- [What is required]: Only lines holding the word "that" are wanted from the records; copy all of them.

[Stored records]
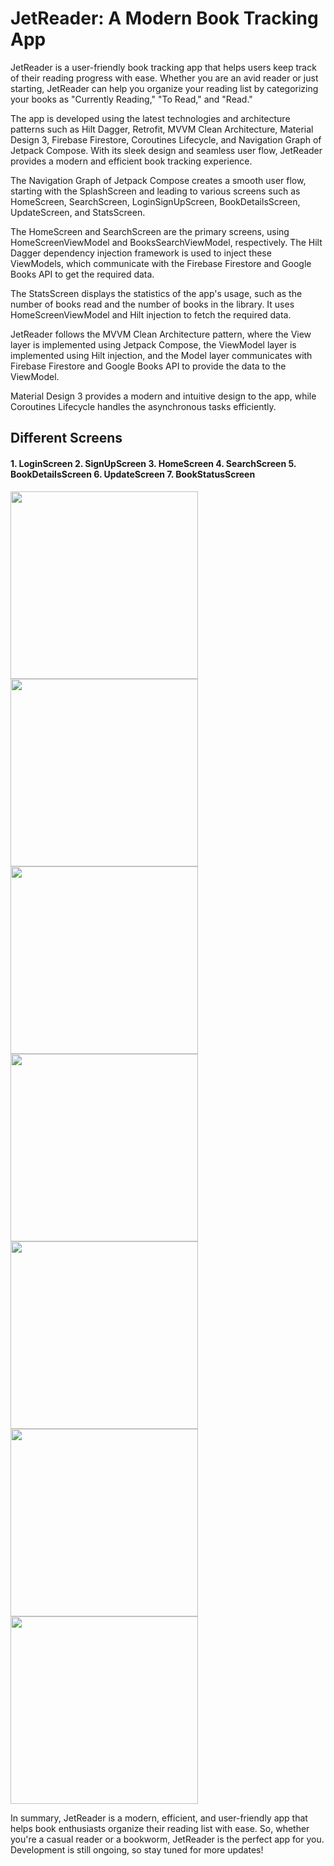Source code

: # JetReader: A Modern Book Tracking App
JetReader is a user-friendly book tracking app that helps users keep track of their reading progress with ease. Whether you are an avid reader or just starting, JetReader can help you organize your reading list by categorizing your books as "Currently Reading," "To Read," and "Read."

The app is developed using the latest technologies and architecture patterns such as Hilt Dagger, Retrofit, MVVM Clean Architecture, Material Design 3, Firebase Firestore, Coroutines Lifecycle, and Navigation Graph of Jetpack Compose. With its sleek design and seamless user flow, JetReader provides a modern and efficient book tracking experience.

The Navigation Graph of Jetpack Compose creates a smooth user flow, starting with the SplashScreen and leading to various screens such as HomeScreen, SearchScreen, LoginSignUpScreen, BookDetailsScreen, UpdateScreen, and StatsScreen.

The HomeScreen and SearchScreen are the primary screens, using HomeScreenViewModel and BooksSearchViewModel, respectively. The Hilt Dagger dependency injection framework is used to inject these ViewModels, which communicate with the Firebase Firestore and Google Books API to get the required data.

The StatsScreen displays the statistics of the app's usage, such as the number of books read and the number of books in the library. It uses HomeScreenViewModel and Hilt injection to fetch the required data.

JetReader follows the MVVM Clean Architecture pattern, where the View layer is implemented using Jetpack Compose, the ViewModel layer is implemented using Hilt injection, and the Model layer communicates with Firebase Firestore and Google Books API to provide the data to the ViewModel.

Material Design 3 provides a modern and intuitive design to the app, while Coroutines Lifecycle handles the asynchronous tasks efficiently.




## Different Screens
#### 1. LoginScreen 2. SignUpScreen 3. HomeScreen 4. SearchScreen 5. BookDetailsScreen 6. UpdateScreen 7. BookStatusScreen
<img class="image" src="https://raw.githubusercontent.com/manish381364/JetReader/master/app/src/main/res/drawable/login_screen.png" width="300"/>  <img src="https://raw.githubusercontent.com/manish381364/JetReader/master/app/src/main/res/drawable/sign_up_screen.png" width="300"/> <img src="https://raw.githubusercontent.com/manish381364/JetReader/master/app/src/main/res/drawable/home_screen.png" width="300"/> <img src="https://raw.githubusercontent.com/manish381364/JetReader/master/app/src/main/res/drawable/search_screen.png" width="300"/> <img src="https://raw.githubusercontent.com/manish381364/JetReader/master/app/src/main/res/drawable/book_details_screen.png" width="300"/>  <img src="https://raw.githubusercontent.com/manish381364/JetReader/master/app/src/main/res/drawable/update_screen.png" width="300"/>  <img src="https://raw.githubusercontent.com/manish381364/JetReader/master/app/src/main/res/drawable/book_status_screen.png" width="300"/>


In summary, JetReader is a modern, efficient, and user-friendly app that helps book enthusiasts organize their reading list with ease. So, whether you're a casual reader or a bookworm, JetReader is the perfect app for you. Development is still ongoing, so stay tuned for more updates!

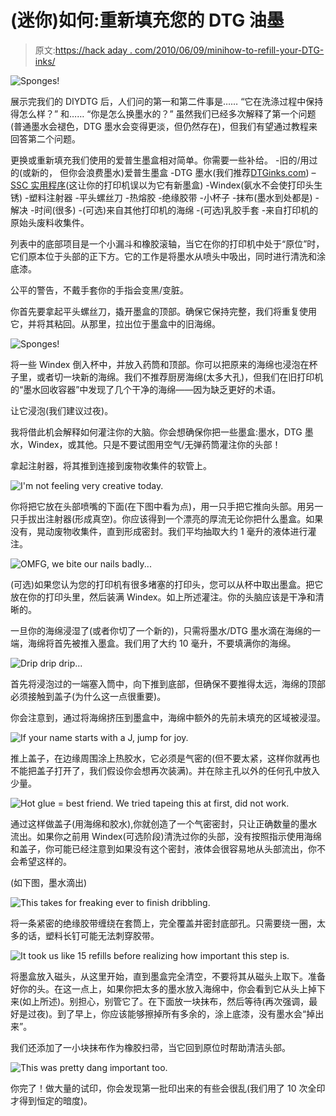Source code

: # (迷你)如何:重新填充您的 DTG 油墨

> 原文:[https://hack aday . com/2010/06/09/minihow-to-refill-your-DTG-inks/](https://hackaday.com/2010/06/09/minihow-to-refill-your-dtg-inks/)

![](../Images/b69fd3e7e8a9fb3c730d3597268f6d76.png "Sponges!")

展示完我们的 DIYDTG 后，人们问的第一和第二件事是……
“它在洗涤过程中保持得怎么样？”
和……
“你是怎么换墨水的？”
虽然我们已经多次解释了第一个问题(普通墨水会褪色，DTG 墨水会变得更淡，但仍然存在)，但我们有望通过教程来回答第二个问题。

更换或重新填充我们使用的爱普生墨盒相对简单。你需要一些补给。
-旧的/用过的(或新的， 但你会浪费墨水)爱普生墨盒
-DTG 墨水(我们推荐[DTGinks.com](http://dtginks.com/))
–[SSC 实用程序](http://www.ssclg.com/epsone.shtml)(这让你的打印机误以为它有新墨盒)
-Windex(氨水不会使打印头生锈)
-塑料注射器
-平头螺丝刀
-热熔胶
-绝缘胶带
-小杯子
-抹布(墨水到处都是)
-解决
-时间(很多)
-(可选)来自其他打印机的海绵
-(可选)乳胶手套
-来自打印机的原始头废料收集件。

列表中的底部项目是一个小漏斗和橡胶滚轴，当它在你的打印机中处于“原位”时，它们原本位于头部的正下方。它的工作是将墨水从喷头中吸出，同时进行清洗和涂底漆。

公平的警告，不戴手套你的手指会变黑/变脏。

你首先要拿起平头螺丝刀，撬开墨盒的顶部。确保它保持完整，我们将重复使用它，并将其粘回。从那里，拉出位于墨盒中的旧海绵。

![](../Images/b69fd3e7e8a9fb3c730d3597268f6d76.png "Sponges!")

将一些 Windex 倒入杯中，并放入药筒和顶部。你可以把原来的海绵也浸泡在杯子里，或者切一块新的海绵。我们不推荐厨房海绵(太多大孔)，但我们在旧打印机的“墨水回收容器”中发现了几个干净的海绵——因为缺乏更好的术语。

让它浸泡(我们建议过夜)。

我将借此机会解释如何灌注你的大脑。你会想确保你把一些墨盒:墨水，DTG 墨水，Windex，或其他。只是不要试图用空气/无弹药筒灌注你的头部！

拿起注射器，将其推到连接到废物收集件的软管上。

![](../Images/32e888bf3e493f37bf173e9b0224e1a6.png "I'm not feeling very creative today.")

你将把它放在头部喷嘴的下面(在下图中看为点)，用一只手把它推向头部。用另一只手拔出注射器(形成真空)。你应该得到一个漂亮的厚流无论你把什么墨盒。如果没有，晃动废物收集件，直到形成密封。我们平均抽取大约 1 毫升的液体进行灌注。

![](../Images/8dc9cd33e0e937c476621c3d4064ff7b.png "OMFG, we bite our nails badly...")

(可选)如果您认为您的打印机有很多堵塞的打印头，您可以从杯中取出墨盒。把它放在你的打印头里，然后装满 Windex。如上所述灌注。你的头脑应该是干净和清晰的。

一旦你的海绵浸湿了(或者你切了一个新的)，只需将墨水/DTG 墨水滴在海绵的一端，海绵将首先被推入墨盒。我们用了大约 10 毫升，不要填满你的海绵。

![](../Images/28eed924d1d3625db706a257bf880c40.png "Drip drip drip...")

首先将浸泡过的一端塞入筒中，向下推到底部，但确保不要推得太远，海绵的顶部必须接触到盖子(为什么这一点很重要)。

你会注意到，通过将海绵挤压到墨盒中，海绵中额外的先前未填充的区域被浸湿。

![](../Images/4ddf2df167e38e7a0a4d5d45bc58d9e5.png "If your name starts with a J, jump for joy.")

推上盖子，在边缘周围涂上热胶水，它必须是气密的(但不要太紧，这样你就再也不能把盖子打开了，我们假设你会想再次装满)。并在除主孔以外的任何孔中放入少量。

![](../Images/4d463c5b3b661aa0afd243095810395c.png "Hot glue = best friend. We tried tapeing this at first, did not work.")

通过这样做盖子(用海绵和胶水),你就创造了一个气密密封，只让正确数量的墨水流出。如果你之前用 Windex(可选阶段)清洗过你的头部，没有按照指示使用海绵和盖子，你可能已经注意到如果没有这个密封，液体会很容易地从头部流出，你不会希望这样的。

(如下图，墨水滴出)

![](../Images/2ab8a765519e5c7fa927f8b8f7043b66.png "This takes for freaking ever to finish dribbling.")

将一条紧密的绝缘胶带缠绕在套筒上，完全覆盖并密封底部孔。只需要绕一圈，太多的话，塑料长钉可能无法刺穿胶带。

![](../Images/881c9e2da628d73c18cff9c9ecbf8f3c.png "It took us like 15 refills before realizing how important this step is.")

将墨盒放入磁头，从这里开始，直到墨盒完全清空，不要将其从磁头上取下。准备好你的头。在这一点上，如果你把太多的墨水放入海绵中，你会看到它从头上掉下来(如上所述)。别担心，别管它了。在下面放一块抹布，然后等待(再次强调，最好是过夜)。到了早上，你应该能够擦掉所有多余的，涂上底漆，没有墨水会“掉出来”。

我们还添加了一小块抹布作为橡胶扫帚，当它回到原位时帮助清洁头部。

![](../Images/65f515b5212cc0074f04e4d351d7ffb4.png "This was pretty dang important too.")

你完了！做大量的试印，你会发现第一批印出来的有些会很乱(我们用了 10 次全印才得到恒定的暗度)。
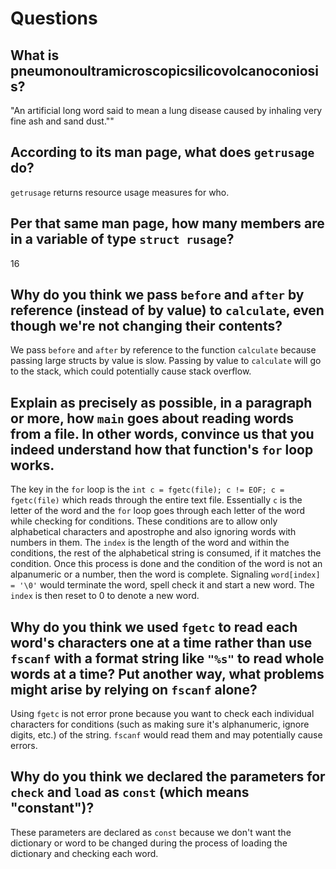 # Questions

## What is pneumonoultramicroscopicsilicovolcanoconiosis?

"An artificial long word said to mean a lung disease caused by inhaling very fine ash and sand dust.""

## According to its man page, what does `getrusage` do?

`getrusage` returns resource usage measures for who.

## Per that same man page, how many members are in a variable of type `struct rusage`?

16

## Why do you think we pass `before` and `after` by reference (instead of by value) to `calculate`, even though we're not changing their contents?

We pass `before` and `after` by reference to the function `calculate` because passing large structs by value is slow. Passing by value to `calculate` will go to the stack, which could potentially cause stack overflow.

## Explain as precisely as possible, in a paragraph or more, how `main` goes about reading words from a file. In other words, convince us that you indeed understand how that function's `for` loop works.

The key in the `for` loop is the `int c = fgetc(file); c != EOF; c = fgetc(file)` which reads through the entire text file. Essentially `c` is the letter of the word and the `for` loop goes through each letter of the word while checking for conditions. These conditions are to allow only alphabetical characters and apostrophe and also ignoring words with numbers in them. The `index` is the length of the word and within the conditions, the rest of the alphabetical string is consumed, if it matches the condition. Once this process is done and the condition of the word is not an alpanumeric or a number, then the word is complete. Signaling `word[index] = '\0'` would terminate the word, spell check it and start a new word. The `index` is then reset to 0 to denote a new word.

## Why do you think we used `fgetc` to read each word's characters one at a time rather than use `fscanf` with a format string like `"%s"` to read whole words at a time? Put another way, what problems might arise by relying on `fscanf` alone?

Using `fgetc` is not error prone because you want to check each individual characters for conditions (such as making sure it's alphanumeric, ignore digits, etc.) of the string. `fscanf` would read them and may potentially cause errors.

## Why do you think we declared the parameters for `check` and `load` as `const` (which means "constant")?

These parameters are declared as `const` because we don't want the dictionary or word to be changed during the process of loading the dictionary and checking each word.
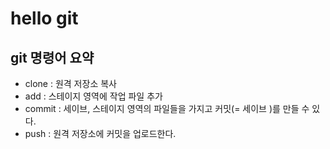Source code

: # hello git

## git 명령어 요약
- clone : 원격 저장소 복사
- add : 스테이지 영역에 작업 파일 추가
- commit : 세이브, 스테이지 영역의 파일들을 가지고 커밋(= 세이브 )를 만들 수 있다.
- push : 원격 저장소에 커밋을 업로드한다.

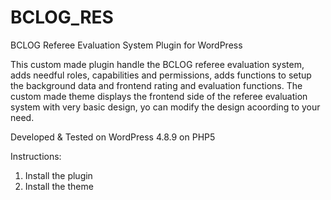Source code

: # BCLOG_RES
BCLOG Referee Evaluation System Plugin for WordPress

This custom made plugin handle the BCLOG referee evaluation system, adds needful roles, capabilities and permissions, adds functions to setup the background data and frontend rating and evaluation functions. The custom made theme displays the frontend side of the referee evaluation system with very basic design, yo can modify the design acoording to your need.

Developed & Tested on WordPress 4.8.9 on PHP5

Instructions:
1. Install the plugin
2. Install the theme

- [Answer for the task]:
JetReader is a user-friendly book tracking app that helps users keep track of their reading progress with ease. Whether you are an avid reader or just starting, JetReader can help you organize your reading list by categorizing your books as "Currently Reading," "To Read," and "Read."
In summary, JetReader is a modern, efficient, and user-friendly app that helps book enthusiasts organize their reading list with ease. So, whether you're a casual reader or a bookworm, JetReader is the perfect app for you. Development is still ongoing, so stay tuned for more updates!
## Per that same man page, how many members are in a variable of type `struct rusage`?
## Explain as precisely as possible, in a paragraph or more, how `main` goes about reading words from a file. In other words, convince us that you indeed understand how that function's `for` loop works.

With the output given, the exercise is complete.